_AVAILABLE RECORDS_
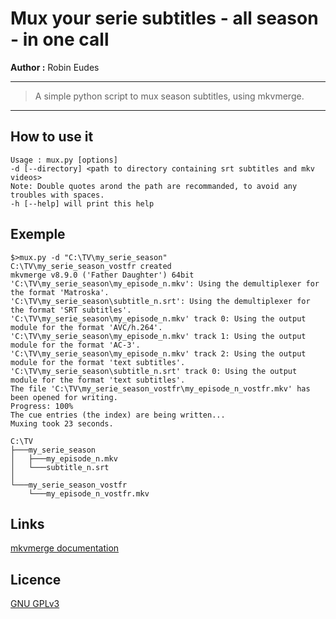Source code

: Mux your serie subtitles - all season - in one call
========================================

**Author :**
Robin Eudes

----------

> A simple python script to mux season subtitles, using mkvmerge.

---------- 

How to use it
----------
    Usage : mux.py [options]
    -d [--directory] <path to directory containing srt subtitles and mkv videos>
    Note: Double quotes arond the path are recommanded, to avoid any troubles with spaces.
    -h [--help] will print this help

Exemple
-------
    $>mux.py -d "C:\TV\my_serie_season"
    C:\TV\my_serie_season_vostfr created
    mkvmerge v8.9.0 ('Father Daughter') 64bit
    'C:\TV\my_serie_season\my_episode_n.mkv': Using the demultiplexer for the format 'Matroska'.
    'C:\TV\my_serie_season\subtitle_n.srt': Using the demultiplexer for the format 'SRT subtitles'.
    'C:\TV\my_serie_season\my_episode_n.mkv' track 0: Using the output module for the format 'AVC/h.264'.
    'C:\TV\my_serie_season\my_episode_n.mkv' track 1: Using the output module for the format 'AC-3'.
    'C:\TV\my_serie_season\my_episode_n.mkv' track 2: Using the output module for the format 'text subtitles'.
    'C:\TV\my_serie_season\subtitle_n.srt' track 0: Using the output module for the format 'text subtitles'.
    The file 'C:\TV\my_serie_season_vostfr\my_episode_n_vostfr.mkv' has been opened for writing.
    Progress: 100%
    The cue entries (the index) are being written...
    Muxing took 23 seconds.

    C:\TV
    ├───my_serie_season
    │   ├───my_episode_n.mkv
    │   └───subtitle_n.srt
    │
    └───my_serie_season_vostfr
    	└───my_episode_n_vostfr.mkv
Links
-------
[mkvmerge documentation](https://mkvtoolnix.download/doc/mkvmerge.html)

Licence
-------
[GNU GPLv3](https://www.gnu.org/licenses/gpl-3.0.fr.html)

_ACTIVITY_
Looking at the data above, write out exactly the lines that start at the one containing "the format 'Matroska'." and end at the one containing "track 2: Using"; include both and nothing beyond.

_TASK SOLUTION_
    'C:\TV\my_serie_season\my_episode_n.mkv': Using the demultiplexer for the format 'Matroska'.
    'C:\TV\my_serie_season\subtitle_n.srt': Using the demultiplexer for the format 'SRT subtitles'.
    'C:\TV\my_serie_season\my_episode_n.mkv' track 0: Using the output module for the format 'AVC/h.264'.
    'C:\TV\my_serie_season\my_episode_n.mkv' track 1: Using the output module for the format 'AC-3'.
    'C:\TV\my_serie_season\my_episode_n.mkv' track 2: Using the output module for the format 'text subtitles'.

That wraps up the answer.